Right now in my opinion its in a sweet spot competitively - its has a business model that is complementary to the other big players in the sector.

Views Invited.


I found this note posted by the prof on his blog recently


my post above is to be read with his thoughts below ( “how tradeoffs between margins and capital turns can change the value of a firm over time”)

1 Like

Was trying to do a preliminary screening. Why screener does not show Book value, CMP/BV, PEG, PE etc for this stock ? Or may be a newbie question, what drives ‘NaN’ entries ? However I can see PE, PB etc in ratestar.in, though I am not sure if data correct in either for this stock.

You could go to the tgl ar and calculate it directly. You are right though some values are missing from screener

1 Like


The results should be viewed in context of Harpreet Singh Malhotras background. He doesnt come from a business family. As i understand, His father was in the navy and his grandfather in the army.




Thanks for starting this thread.
I have been studying and tracking this stock from last few months.
I got interest and idea of this stock while studying the book “Little Book that Builds Wealth” where author explains how third party logistic companies could create competitive advantage inform of “Network effect”.

Network-effect examples comes from an incredibly profitable industry that’s not nearly as well known as it should be: third-party logistics. That may sound dull, but 40 percent returns on capital combined with 20 to 30
_percent growth rates over more than a decade should pique your interest. How did firms like Expeditors International and C. H. Robinson compile such impressive track records? By building moats based on the network effect. _

_Both of these companies essentially connect shippers with cargo carriers—think of them as brokers for cargo space. C. H. Robinson operates in the U.S. trucking industry, matching companies with cargo to ship with trucking operators that ant to keep their trailers as full as possible. The more shippers with which C. H. Robinson has relationships, the more attractive the company becomes to cargo-hungry truckers, and vice versa. This is a textbook example of the network effect, and it’s also a very strong competitive advantage. _

Expeditors International is a little bit different. The company operates internationally, and is more than just a matchmaker; essentially, the company’s clients ask it to
move goods across borders within a defined time frame, and Expeditors takes care of the details. Expeditors buys cargo space on planes and ships on behalf of its clients, fills that space with clients’ cargo, and also takes care of whatever other complications—customs, tariffs, warehousing— might arise between the point of origin and the point of
_departure. _

Expeditors International’s moat lies in its extensive branch network, which enables it to serve customers more effectively, because no matter where they need to ship stuff, odds are good that Expeditors has a branch at both
the sending end and the receiving end. One way to verify this is to do a bit of financial sleuthing. If a larger network
really does mean that Expeditors can push more cargo through each branch, then the company’s operating income per branch should increase, as new branches add cargo flow to existing ones. It turns out that this is exactly what has happened.
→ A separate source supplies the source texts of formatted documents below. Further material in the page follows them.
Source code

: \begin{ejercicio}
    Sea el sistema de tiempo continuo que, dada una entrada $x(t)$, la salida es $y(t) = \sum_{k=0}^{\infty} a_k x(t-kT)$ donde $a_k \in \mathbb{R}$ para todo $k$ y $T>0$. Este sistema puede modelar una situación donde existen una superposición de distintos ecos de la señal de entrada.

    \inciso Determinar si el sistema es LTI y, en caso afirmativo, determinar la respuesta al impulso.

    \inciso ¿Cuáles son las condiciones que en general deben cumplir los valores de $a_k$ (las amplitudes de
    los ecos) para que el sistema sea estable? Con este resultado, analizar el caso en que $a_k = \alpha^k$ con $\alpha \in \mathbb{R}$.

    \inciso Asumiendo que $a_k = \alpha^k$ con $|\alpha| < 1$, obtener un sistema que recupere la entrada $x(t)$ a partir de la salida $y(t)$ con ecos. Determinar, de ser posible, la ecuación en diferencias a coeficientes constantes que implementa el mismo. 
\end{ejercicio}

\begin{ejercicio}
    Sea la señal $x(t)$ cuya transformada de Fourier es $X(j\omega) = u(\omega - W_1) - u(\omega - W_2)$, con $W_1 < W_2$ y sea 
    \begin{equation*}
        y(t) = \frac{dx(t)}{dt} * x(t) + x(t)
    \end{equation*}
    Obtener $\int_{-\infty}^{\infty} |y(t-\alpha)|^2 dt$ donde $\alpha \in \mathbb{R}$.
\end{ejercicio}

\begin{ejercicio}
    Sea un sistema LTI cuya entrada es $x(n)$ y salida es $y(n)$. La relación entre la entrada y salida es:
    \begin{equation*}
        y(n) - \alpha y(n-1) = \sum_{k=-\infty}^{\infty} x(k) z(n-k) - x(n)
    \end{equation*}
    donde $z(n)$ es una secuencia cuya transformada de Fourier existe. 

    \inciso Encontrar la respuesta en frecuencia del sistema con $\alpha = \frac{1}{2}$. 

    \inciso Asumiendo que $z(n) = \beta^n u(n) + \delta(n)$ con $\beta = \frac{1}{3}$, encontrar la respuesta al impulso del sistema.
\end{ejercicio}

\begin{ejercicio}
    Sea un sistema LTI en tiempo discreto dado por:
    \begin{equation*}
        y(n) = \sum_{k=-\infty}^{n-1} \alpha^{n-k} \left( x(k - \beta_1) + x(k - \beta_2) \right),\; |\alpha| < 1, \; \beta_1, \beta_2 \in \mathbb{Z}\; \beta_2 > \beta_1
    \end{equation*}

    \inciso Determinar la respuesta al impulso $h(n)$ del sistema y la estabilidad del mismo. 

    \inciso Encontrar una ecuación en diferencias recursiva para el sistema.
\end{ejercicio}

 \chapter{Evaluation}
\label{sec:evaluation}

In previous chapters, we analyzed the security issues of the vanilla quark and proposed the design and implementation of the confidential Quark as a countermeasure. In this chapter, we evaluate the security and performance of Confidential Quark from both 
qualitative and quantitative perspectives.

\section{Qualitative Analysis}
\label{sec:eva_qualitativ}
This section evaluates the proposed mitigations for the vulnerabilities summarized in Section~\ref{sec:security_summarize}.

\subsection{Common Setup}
Competitors listed by you are completely different. They are logistic companies but not third party logistic companies. Their business operation is completely different and not comparable with Tiger Logistics. One company I know in this sector (3PL) is TVS Logistic Services Ltd. This company is not listed, I think it’s the market leader in this space (Not sure). If we can chek whether Tiger Logistics can create the Network effect in future as explained in the book above then we can a make fortune out of this company.

Disc: Not Invested because of high valuation. Will invest if valuations comes under justifiable limit


Whatever the company makes goes into working capital? Are they really making money? Receivables less payables equal networth.

Keen to know how is it investment worthy?



Hi @mmvravindra

Thank you for sharing the relevant excerpt. I havent gone through the book but after reading your note i certainly will. It seems identical to the way i am looking at TGL.

The companies I have listed are not competitors to TGL. TGL supports/faciliates them. But its important to know the competitive landscape to get a sense of how TGL fits into the jigsaw puzzle.

Best Regards


Hi @rajput_delhi

For companies which grow at a fast pace esp in companies in TGL type business models, all the cash flows are normally reinvested into working capital. Frequently you will see negative operating cash flows.

To get a sense of whether the Receivables are collectible or not you could compare Bad Debt provision & Bad Debts written off for the past 3 years to see how they are faring with respect to sales.

If i recollect, receivables are ~25% of the Sales which is a big enough number for you to dig around to see whether its collectible or not.



I prefer to err on the side of caution when I see a company with all its 47cr networth in its 82 cr receivables and operating at 3-4% net margin. In such scenarios applying criteria like 25-30% WC to sales etc can be dangerous.

I was not able to see any growth or any real money as the receivables hv been increasing much faster than sales since its ipo 2013 and maybe before that too. In a situation like this all ratios and growth appear illusionary.

Also, it was tough to see anything concrete behind the ENGLISH in their AR, website, interviews, etc. It appears that they don’t have anything meaningful to offer to their clients except Acting as a one-stop-shop and sharing info (maybe that’s how an asset light 3PL actually is).
If they don’t control their rapidly increasing debtors, they may soon have to rely on debt or will come to us (investors) asking for more money and many of us will pay looking at optically high ratios, profits and growth.

The other view - can they improve or become anything like an Amazon…still a broker but with a huge moat? From whatever I have read so far, I couldn’t see even one remote sign of that.

All the same, I am still keen to know how will they do something they haven’t been able to do for four long years…control increasing debtors.



Dear @rajput_delhi

Criticisms are welcome. It helps the thesis. I will try to answer some key questions.

On debt - the business has grown in the last 17 yrs after starting from scratch to about 300 crores. The debt on its books is 6.46 crs. This translates to a debt equity ratio of 0.14. The long term debt is a mere 24L. They have not used any debt to grow thus far however this might change as Mr Malhotra has indicated that some leverage will be necessary to focus on the domestic market after GST is implemented.

On debtors - only debtors that are not collectible are a worrying sign but judging from their debtors written off compared to sales all seem to be good. Besides if debtors were not collectible it would be difficult to survive for 17 years. Receivable days have increased from 64 days in 2013 to about 3 months now in 2017. In this interim sales have increased from 122 cr to 298 crores. This is reasonable in my opinion compared to the growth in sales. It certainly needs to be monitored nonetheless.

Co-ordinating the complicated steps that go into moving goods from an exporter to an importer through multiple forms of transport and across multiple countries is a very valued & “meaningful” service in international trade and people pay top dollar for the more mature international 3PL players. The largest i think is Kuehne + Nagel with a revenue of 20 billion dollars. For more information you could visit - http://www.3plogistics.com/3pl-market-info-resources/3pl-market-information/aas-top-50-global-third-party-logistics-providers-3pls-list/

Lastly, small listed companies in India usually have very basic ARs , but TGL is trying to be investor friendly by having investor presentations. I get a sense that the promoters are genuine and honest. The MD has grown the company almost single handedly despite coming from a non-business background. There is entrepreneurial spirit written all over TGL, and that cannot be captured in the balance sheet.